Why should we run our career like our own business?
If I run my career like a business, then I’m thinking like a CEO. I’m thinking, do I want to take this client on— which is the company you choose to work for versus feeling desperate to be employed by a client.
I’m constantly selling myself and my business. Here’s what I’m good at. Here’s the value it brings your company. Here’s why it’s important. I’m thinking about the impact that my business has. Anybody who’s been a solo entrepreneur, started a side hustle or a business, knows you’re in sales 99% of the time. You’re out there saying, here’s the value of the work I’m bringing. Here’s the impact it has on your bottom line.
When you start to shift into a CEO mindset, you’re constantly building relationships so that your business can grow, so that you have more opportunities in the future. Otherwise, you’re just a cog in the machine who’s taking a salary. You’re not going to see that same upward mobility and trajectory that you may want.
Kendall, you write about the importance of self-development, let’s discuss.
When we hit 40, our self-development basically craters. We start to get to this mindset where we think we know everything. I’ve been doing this for 20 years. I’ve seen a thing or two,
The reality is our landscapes are constantly changing. If you’re not investing in yourself, if you’re not learning AI, new technologies, there is somebody who is, and that person is going to get the promotion.
“One crucial rule that’s common to both chess and the career game: Even when you start off as a pawn, it’s possible to become the queen — the most valuable piece on the board,” according to Kendall Berg, pictured here. (Photo Credit: Gracie Wilson Photography) ·Gracie Wilson Photography
What’s your list of 11?
The 11 list is a homegrown tool that I’ve built over the last eight years of coaching that is intended to help you understand who you are and how you want to show up at work.
It’s five things you want to be known for at work, five things you don’t want to be known for at work, and one personal brand statement.
We’re really hard on ourselves. And having a rubric of self-evaluation can help us really measure a good day versus a bad day. It helps us to see if we are growing in the direction we want to be known for at work, or are we starting to slip into bad habits the way we don’t want to be known for. Once you understand yourself as you are, not as you would like to be, you can begin to better articulate the value that you bring to your team.

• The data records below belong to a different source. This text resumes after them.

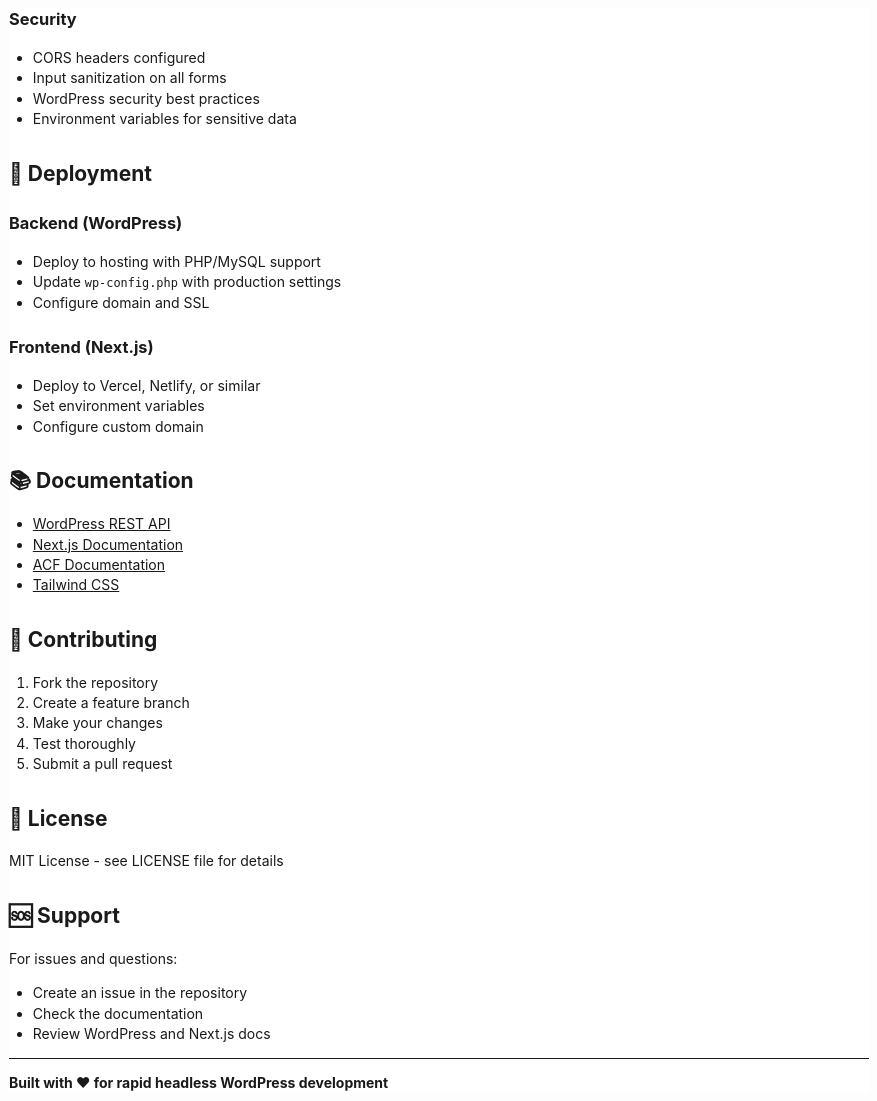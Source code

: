 ### Security
- CORS headers configured
- Input sanitization on all forms
- WordPress security best practices
- Environment variables for sensitive data

## 🚀 Deployment

### Backend (WordPress)
- Deploy to hosting with PHP/MySQL support
- Update `wp-config.php` with production settings
- Configure domain and SSL

### Frontend (Next.js)
- Deploy to Vercel, Netlify, or similar
- Set environment variables
- Configure custom domain

## 📚 Documentation

- [WordPress REST API](https://developer.wordpress.org/rest-api/)
- [Next.js Documentation](https://nextjs.org/docs)
- [ACF Documentation](https://www.advancedcustomfields.com/resources/)
- [Tailwind CSS](https://tailwindcss.com/docs)

## 🤝 Contributing

1. Fork the repository
2. Create a feature branch
3. Make your changes
4. Test thoroughly
5. Submit a pull request

## 📄 License

MIT License - see LICENSE file for details

## 🆘 Support

For issues and questions:
- Create an issue in the repository
- Check the documentation
- Review WordPress and Next.js docs

---

**Built with ❤️ for rapid headless WordPress development**
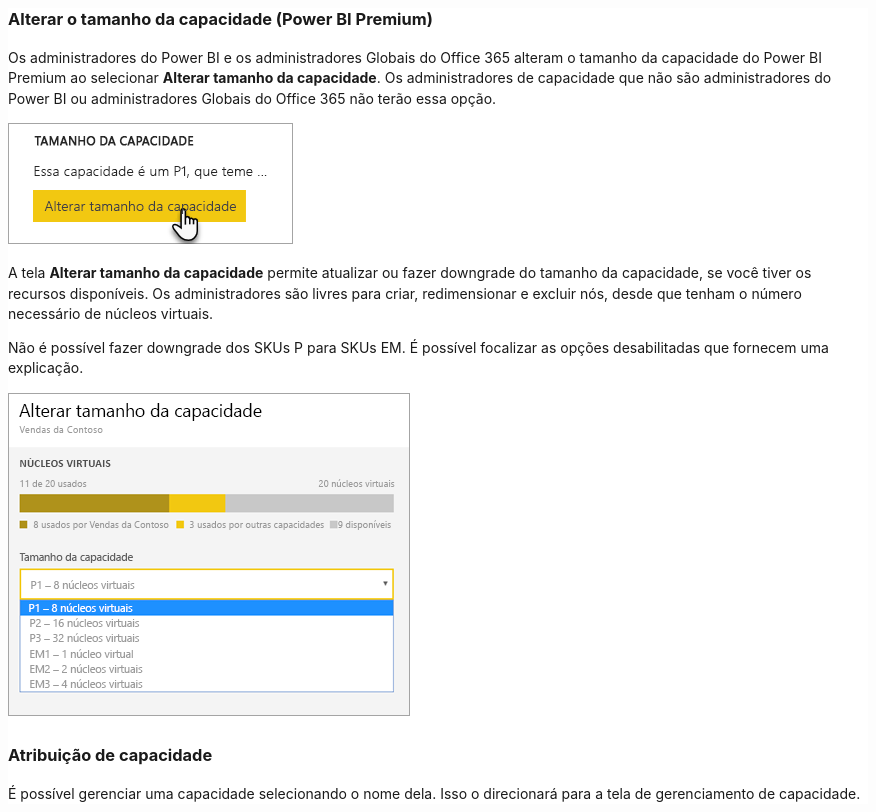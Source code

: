 ### <a name="change-capacity-size-power-bi-premium"></a>Alterar o tamanho da capacidade (Power BI Premium)
Os administradores do Power BI e os administradores Globais do Office 365 alteram o tamanho da capacidade do Power BI Premium ao selecionar **Alterar tamanho da capacidade**. Os administradores de capacidade que não são administradores do Power BI ou administradores Globais do Office 365 não terão essa opção.

![Alterar o tamanho da capacidade do Power BI Premium](media/service-admin-premium-manage/change-capacity-size.png)

A tela **Alterar tamanho da capacidade** permite atualizar ou fazer downgrade do tamanho da capacidade, se você tiver os recursos disponíveis. Os administradores são livres para criar, redimensionar e excluir nós, desde que tenham o número necessário de núcleos virtuais.

Não é possível fazer downgrade dos SKUs P para SKUs EM. É possível focalizar as opções desabilitadas que fornecem uma explicação.

![Alterar o tamanho da lista suspensa da capacidade do Power BI Premium](media/service-admin-premium-manage/change-capacity-size2.png)

### <a name="capacity-assignment"></a>Atribuição de capacidade
É possível gerenciar uma capacidade selecionando o nome dela. Isso o direcionará para a tela de gerenciamento de capacidade.
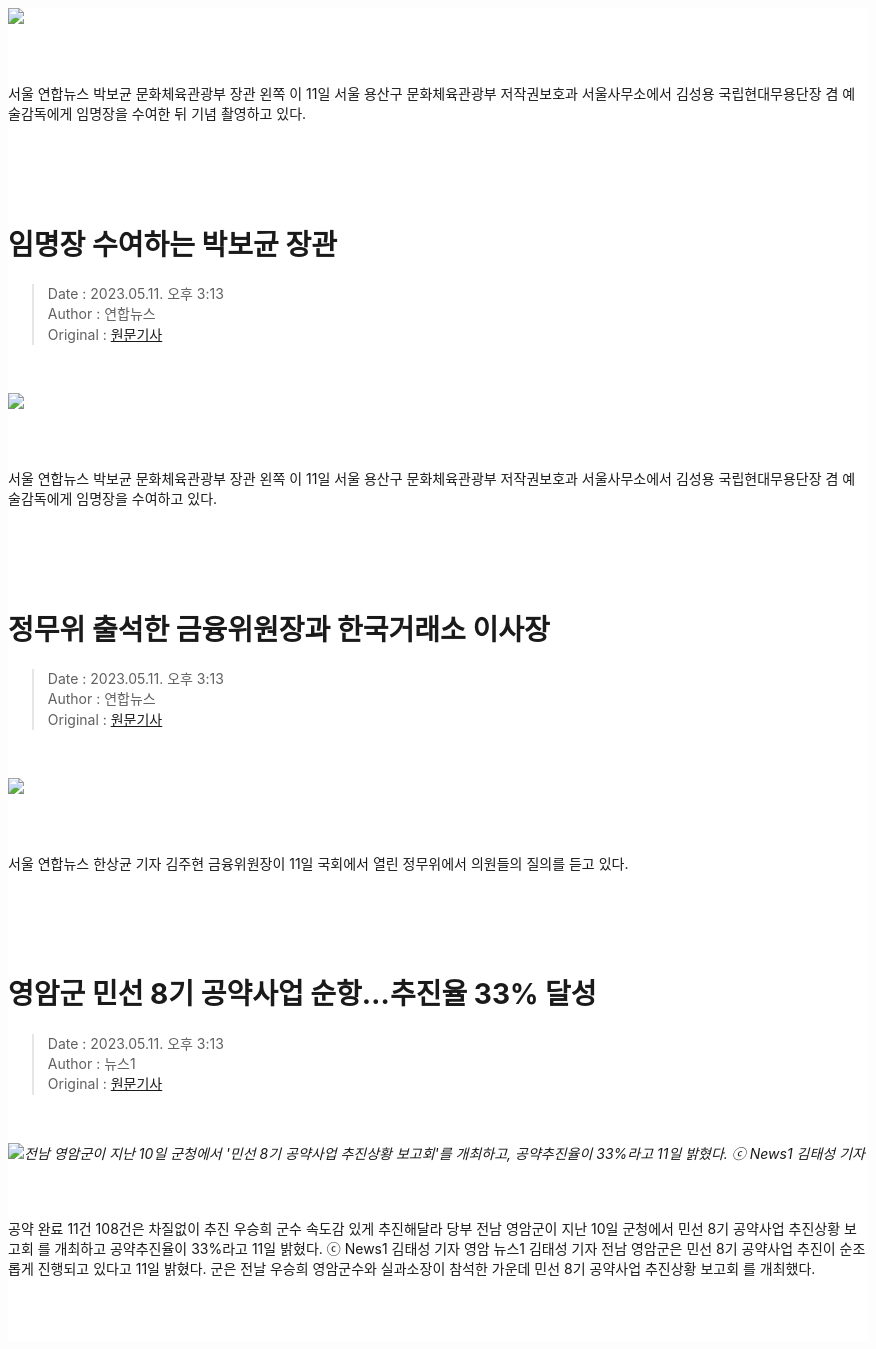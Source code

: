 <img src="https://imgnews.pstatic.net/image/001/2023/05/11/PYH2023051115530001300_P4_20230511151317705.jpg?type=w647" id="img1"></img>  
<br/><br/>  
  
서울 연합뉴스 박보균 문화체육관광부 장관 왼쪽 이 11일 서울 용산구 문화체육관광부 저작권보호과 서울사무소에서 김성용 국립현대무용단장 겸 예술감독에게 임명장을 수여한 뒤 기념 촬영하고 있다.  
<br/><br/><br/>  

  
# 임명장 수여하는 박보균 장관  
  
> Date : 2023.05.11. 오후 3:13  
> Author : 연합뉴스  
> Original : [원문기사](https://n.news.naver.com/mnews/article/001/0013936046?sid=102)  
<br/>  
  
<img src="https://imgnews.pstatic.net/image/001/2023/05/11/PYH2023051115520001300_P4_20230511151315755.jpg?type=w647" id="img1"></img>  
<br/><br/>  
  
서울 연합뉴스 박보균 문화체육관광부 장관 왼쪽 이 11일 서울 용산구 문화체육관광부 저작권보호과 서울사무소에서 김성용 국립현대무용단장 겸 예술감독에게 임명장을 수여하고 있다.  
<br/><br/><br/>  

  
# 정무위 출석한 금융위원장과 한국거래소 이사장  
  
> Date : 2023.05.11. 오후 3:13  
> Author : 연합뉴스  
> Original : [원문기사](https://n.news.naver.com/mnews/article/001/0013936044?sid=102)  
<br/>  
  
<img src="https://imgnews.pstatic.net/image/001/2023/05/11/PYH2023051115450001300_P4_20230511151306314.jpg?type=w647" id="img1"></img>  
<br/><br/>  
  
서울 연합뉴스 한상균 기자 김주현 금융위원장이 11일 국회에서 열린 정무위에서 의원들의 질의를 듣고 있다.  
<br/><br/><br/>  

  
# 영암군 민선 8기 공약사업 순항…추진율 33% 달성  
  
> Date : 2023.05.11. 오후 3:13  
> Author : 뉴스1  
> Original : [원문기사](https://n.news.naver.com/mnews/article/421/0006800917?sid=102)  
<br/>  
  
<img src="https://imgnews.pstatic.net/image/421/2023/05/11/0006800917_001_20230511151301416.jpg?type=w647" id="img1"></img><em class="img_desc">전남 영암군이 지난 10일 군청에서 '민선 8기 공약사업 추진상황 보고회'를 개최하고, 공약추진율이 33%라고 11일 밝혔다. ⓒ News1 김태성 기자</em>  
<br/><br/>  
  
공약 완료 11건 108건은 차질없이 추진 우승희 군수 속도감 있게 추진해달라 당부 전남 영암군이 지난 10일 군청에서 민선 8기 공약사업 추진상황 보고회 를 개최하고 공약추진율이 33%라고 11일 밝혔다.
ⓒ News1 김태성 기자 영암 뉴스1 김태성 기자 전남 영암군은 민선 8기 공약사업 추진이 순조롭게 진행되고 있다고 11일 밝혔다.
군은 전날 우승희 영암군수와 실과소장이 참석한 가운데 민선 8기 공약사업 추진상황 보고회 를 개최했다.  
<br/><br/><br/>  
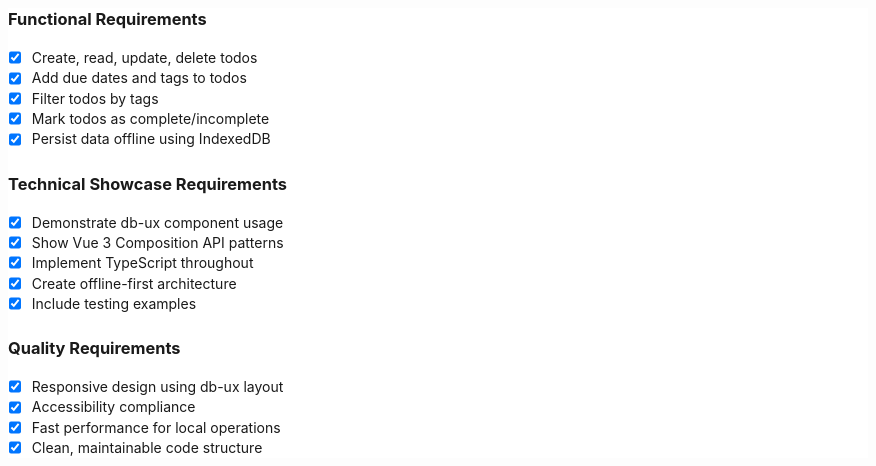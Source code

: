 ### Functional Requirements
- [x] Create, read, update, delete todos
- [x] Add due dates and tags to todos
- [x] Filter todos by tags
- [x] Mark todos as complete/incomplete
- [x] Persist data offline using IndexedDB

### Technical Showcase Requirements
- [x] Demonstrate db-ux component usage
- [x] Show Vue 3 Composition API patterns
- [x] Implement TypeScript throughout
- [x] Create offline-first architecture
- [x] Include testing examples

### Quality Requirements
- [x] Responsive design using db-ux layout
- [x] Accessibility compliance
- [x] Fast performance for local operations
- [x] Clean, maintainable code structure
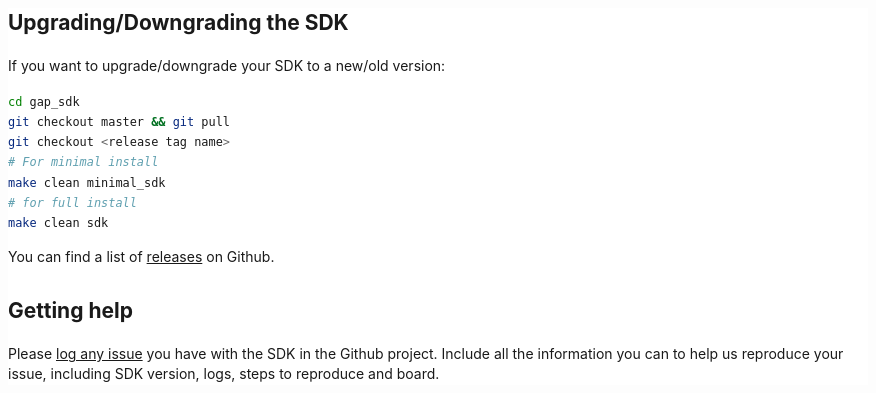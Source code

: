 ## Upgrading/Downgrading the SDK

If you want to upgrade/downgrade your SDK to a new/old version:

```bash
cd gap_sdk
git checkout master && git pull
git checkout <release tag name>
# For minimal install
make clean minimal_sdk
# for full install
make clean sdk
```

You can find a list of [releases](https://github.com/GreenWaves-Technologies/gap_sdk/releases)
on Github.

## Getting help

Please [log any issue](https://github.com/GreenWaves-Technologies/gap_sdk/issues)
you have with the SDK in the Github project.
Include all the information you can to help us reproduce your issue, including
SDK version, logs, steps to reproduce and board.
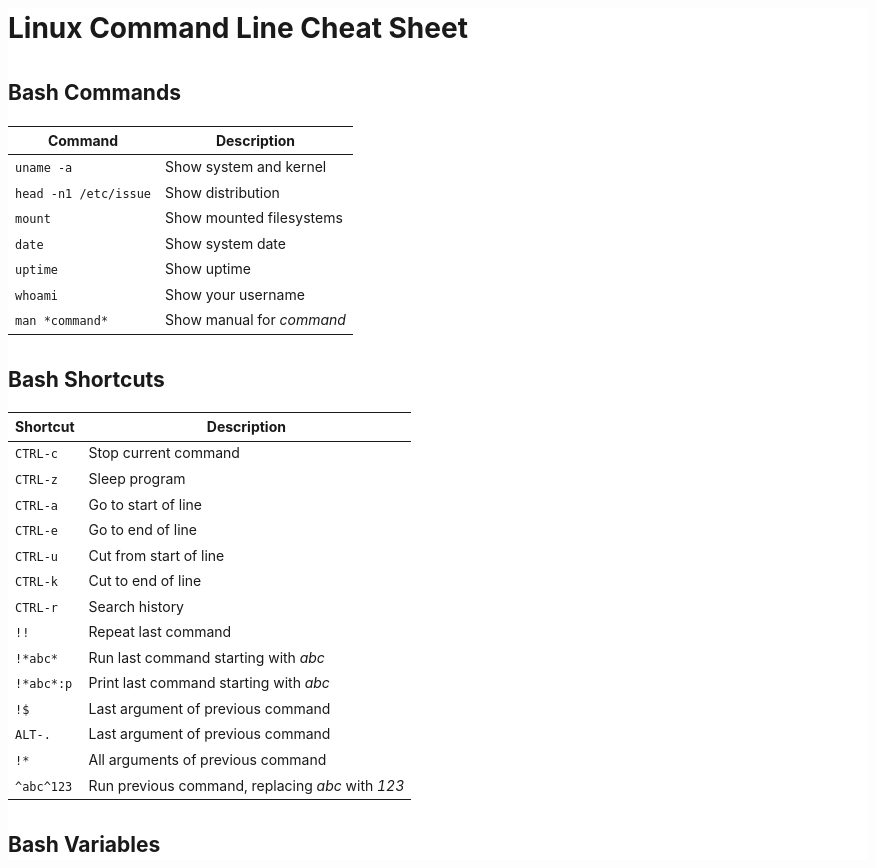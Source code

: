 # Linux Command Line Cheat Sheet

## Bash Commands

| Command                     | Description             |
|------------------------------|-------------------------|
| `uname -a`                   | Show system and kernel   |
| `head -n1 /etc/issue`        | Show distribution        |
| `mount`                      | Show mounted filesystems |
| `date`                       | Show system date         |
| `uptime`                     | Show uptime              |
| `whoami`                     | Show your username       |
| `man *command*`              | Show manual for *command* |


## Bash Shortcuts

| Shortcut     | Description                  |
|--------------|------------------------------|
| `CTRL-c`     | Stop current command          |
| `CTRL-z`     | Sleep program                 |
| `CTRL-a`     | Go to start of line          |
| `CTRL-e`     | Go to end of line            |
| `CTRL-u`     | Cut from start of line       |
| `CTRL-k`     | Cut to end of line           |
| `CTRL-r`     | Search history                |
| `!!`         | Repeat last command           |
| `!*abc*`     | Run last command starting with *abc* |
| `!*abc*:p`   | Print last command starting with *abc* |
| `!$`         | Last argument of previous command |
| `ALT-.`      | Last argument of previous command |
| `!*`         | All arguments of previous command |
| `^abc^123`   | Run previous command, replacing *abc* with *123* |


## Bash Variables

What advice would you give someone who has recently been laid off?
Getting laid off sucks. There are a lot of emotions that go into being laid off that make you feel really uncomfortable, really unvalued. They can be very detrimental to your confidence. You feel it’s a setback. It’s an emotional grieving process post-layoff.
You have to give yourself time and space to feel those things, but not too much. You’ve got two weeks. Feel all your feelings. Cry it out, if that’s your personality type. Go to Aruba.
Sit with it, then you’ve got to get back in the game relatively quickly.
Meet with anybody and everybody who you’ve ever worked with, who you liked, or who works at a company that you like. These can be in person or virtual for 15 minutes to catch up, but in person is better. These are not “can you please refer me” calls.
Then write down your 11 list, your passion statements, your personal brand statement, and start to identify jobs you want to target.
Your personal brand is going to be how you talk about yourself in interviews, how you talk about yourself on your resume, how you talk about yourself in a coffee chat.
Start applying for jobs only after investing in warming up your network, creating that right resume, creating that right story, creating that right passion question assessment
Then go out to the job marketplace. It could take three to nine months to get hired, but be intentional and connect with people because most jobs are being filled by referrals.